For fixed-income investors, the shutdown usually increases uncertainty about interest rates. Without new data, the Fed is less likely to make substantial changes, which could support some rate strategies. Schulman notes that this environment favors holding event risk, paying attention to duration, and considering yield-curve steepeners if the Fed stays cautious without current information.
“In equities, it argues for lighter beta and more idiosyncratic pair trades, especially where tariffs and oil move the story,” Schulman said. In practice, that means investors may shy away from broad market exposure in favor of specific sectors or companies with clear catalysts.
“Credit probably stays cautious on high yield and more comfortable in investment grade carry,” Schulman explained.
IPOs ON PAUSE
“With the SEC and CFTC partly hamstrung, IPOs are on pause and some oversight slows at the margin,” Schulman noted.

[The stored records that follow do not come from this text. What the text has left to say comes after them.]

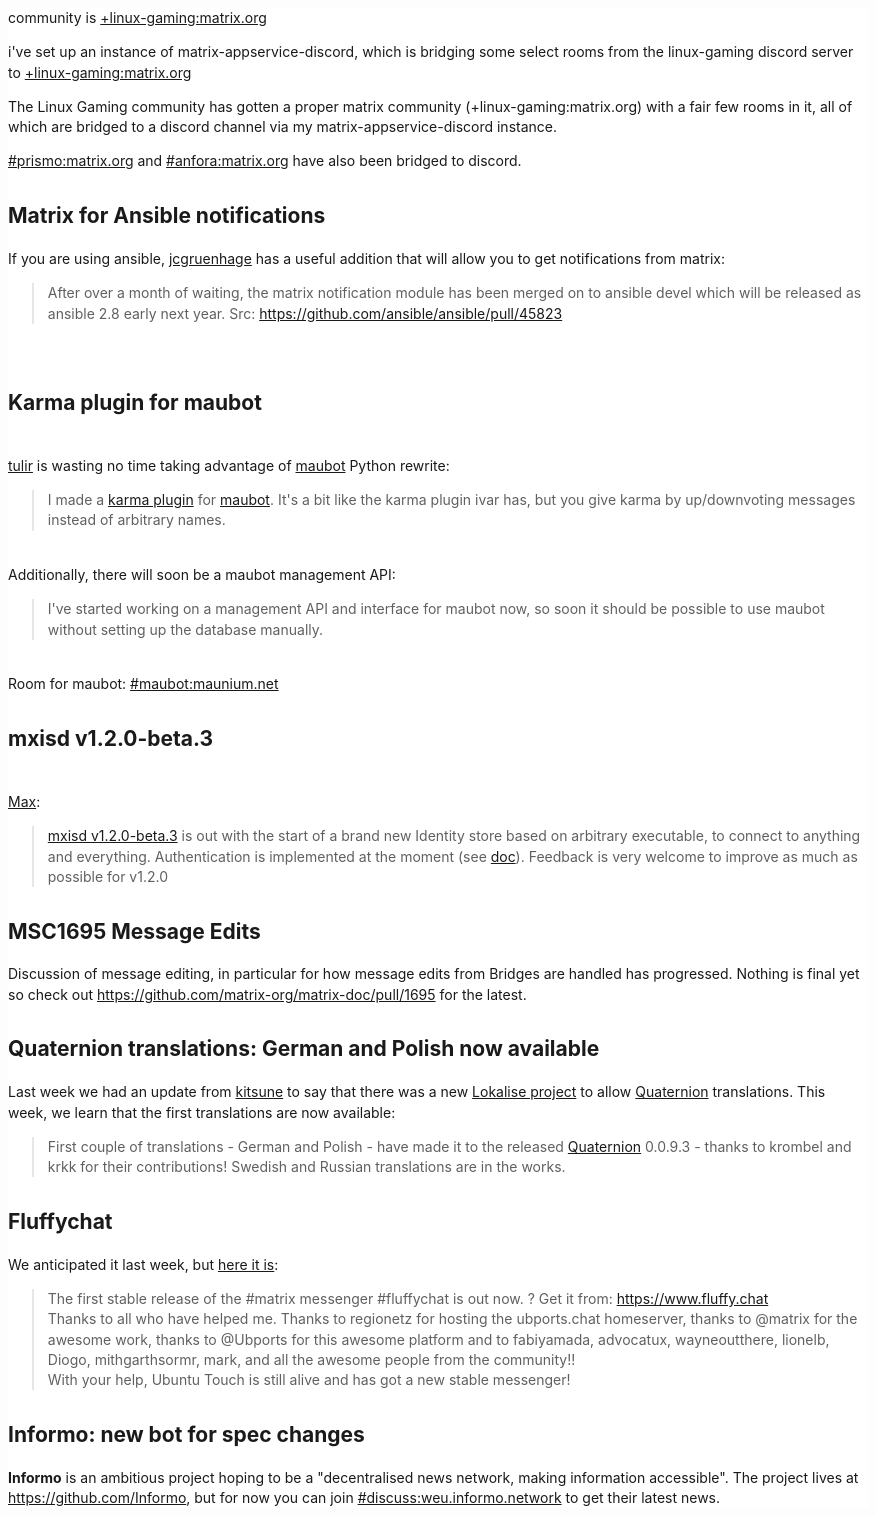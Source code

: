 community is <a href="https://matrix.to/#/+linux-gaming:matrix.org">+linux-gaming:matrix.org</a>

i've set up an instance of matrix-appservice-discord, which is bridging some select rooms from the linux-gaming discord server to <a href="https://matrix.to/#/+linux-gaming:matrix.org">+linux-gaming:matrix.org</a>

The Linux Gaming community has gotten a proper matrix community (+linux-gaming:matrix.org) with a fair few rooms in it, all of which are bridged to a discord channel via my matrix-appservice-discord instance.

<a href="https://matrix.to/#/#prismo:matrix.org">#prismo:matrix.org</a> and <a href="https://matrix.to/#/#anfora:matrix.org">#anfora:matrix.org</a> have also been bridged to discord.
</blockquote>
<h2 id="matrixforansiblenotifications">Matrix for Ansible notifications</h2>
If you are using ansible, <a href="https://matrix.to/#/@jan.christian:gruenhage.xyz">jcgruenhage</a> has a useful addition that will allow you to get notifications from matrix:
<blockquote>After over a month of waiting, the matrix notification module has been merged on to ansible devel which will be released as ansible 2.8 early next year. Src: <a href="https://github.com/ansible/ansible/pull/45823">https://github.com/ansible/ansible/pull/45823</a></blockquote><br /><h2 id="karmapluginformaubot">Karma plugin for maubot</h2><br /><a href="https://matrix.to/#/@tulir:maunium.net">tulir</a> is wasting no time taking advantage of <a href="https://github.com/maubot/maubot">maubot</a> Python rewrite:<br /><blockquote>I made a <a href="https://github.com/maubot/karma">karma plugin</a> for <a href="https://github.com/maubot/maubot">maubot</a>. It's a bit like the karma plugin ivar has, but you give karma by up/downvoting messages instead of arbitrary names.</blockquote><br />Additionally, there will soon be a maubot management API:<br /><blockquote>I've started working on a management API and interface for maubot now, so soon it should be possible to use maubot without setting up the database manually.</blockquote><br />Room for maubot: <a href="https://matrix.to/#/#maubot:maunium.net">#maubot:maunium.net</a><br /><h2 id="mxisdv120beta3">mxisd v1.2.0-beta.3</h2><br /><a href="https://matrix.to/#/@max:kamax.io">Max</a>:<br /><blockquote><a href="https://github.com/kamax-matrix/mxisd/releases/tag/v1.2.0-beta.3">mxisd v1.2.0-beta.3</a> is out with the start of a brand new Identity store based on arbitrary executable, to connect to anything and everything. Authentication is implemented at the moment (see <a href="https://github.com/kamax-matrix/mxisd/blob/v1.2.0-beta.3/docs/stores/exec.md">doc</a>). Feedback is very welcome to improve as much as possible for v1.2.0</blockquote>
<h2 id="msc1695messageedits">MSC1695 Message Edits</h2>
Discussion of message editing, in particular for how message edits from Bridges are handled has progressed. Nothing is final yet so check out <a href="https://github.com/matrix-org/matrix-doc/pull/1695">https://github.com/matrix-org/matrix-doc/pull/1695</a> for the latest.
<h2 id="quaterniontranslationsgermanandpolishnowavailable">Quaternion translations: German and Polish now available</h2>
Last week we had an update from <a href="https://matrix.to/#/@kitsune:matrix.org">kitsune</a> to say that there was a new <a href="https://lokalise.co/public/730769035bbc328c31e863.62506391/">Lokalise project</a> to allow <a href="https://github.com/QMatrixClient/Quaternion">Quaternion</a> translations. This week, we learn that the first translations are now available:
<blockquote>First couple of translations - German and Polish - have made it to the released <a href="https://github.com/QMatrixClient/Quaternion">Quaternion</a> 0.0.9.3 - thanks to krombel and krkk for their contributions! Swedish and Russian translations are in the works.</blockquote>
<h2 id="fluffychat">Fluffychat</h2>
We anticipated it last week, but <a href="https://metalhead.club/@krille/100963253183527964">here it is</a>:
<blockquote>The first stable release of the #matrix messenger #fluffychat is out now. ? Get it from: <a href="https://www.fluffy.chat">https://www.fluffy.chat</a><br />Thanks to all who have helped me. Thanks to regionetz for hosting the ubports.chat homeserver, thanks to @matrix for the awesome work, thanks to @Ubports for this awesome platform and to fabiyamada, advocatux, wayneoutthere, lionelb, Diogo, mithgarthsormr, mark, and all the awesome people from the community!!<br />With your help, Ubuntu Touch is still alive and has got a new stable messenger!</blockquote>
<h2 id="informonewbotforspecchanges">Informo: new bot for spec changes</h2>
<strong>Informo</strong> is an ambitious project hoping to be a "decentralised news network, making information accessible". The project lives at <a href="https://github.com/Informo">https://github.com/Informo</a>, but for now you can join <a href="https://matrix.to/#/#discuss:weu.informo.network">#discuss:weu.informo.network</a> to get their latest news.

Should the shutdown drag on, offerings penciled in for later this year could get pushed into 2026.
Although the government shutdown does not stop all government work, with customs officers and law enforcement still on the job without pay, supply chains can still be affected. Training, audits, and FDA oversight may slow down, causing bottlenecks that impact industries depending on quick approvals.
“Still expect some possible supply-chain slowdowns because non-essential support staff get furloughed,” Schulman cautioned.
ALSO QUOTED in the article was:
🔵Nela Richardson, ADP Chief Economist
🔵Jeff Buchbinder, Chief Equity Strategist, LPL Financial
ADDITIONAL THOUGHTS
The shutdown probably won’t be long enough to effect valuations on most Private Credit and Private Equity funds, may benefit the returns of some Hedge Funds, and coud create some secondary sale opportunities if someone needs quick funds, so private investments manged inside private placement life insurance (PPLI) and private placement variable annuity (PPVA) policies should probably hold up well.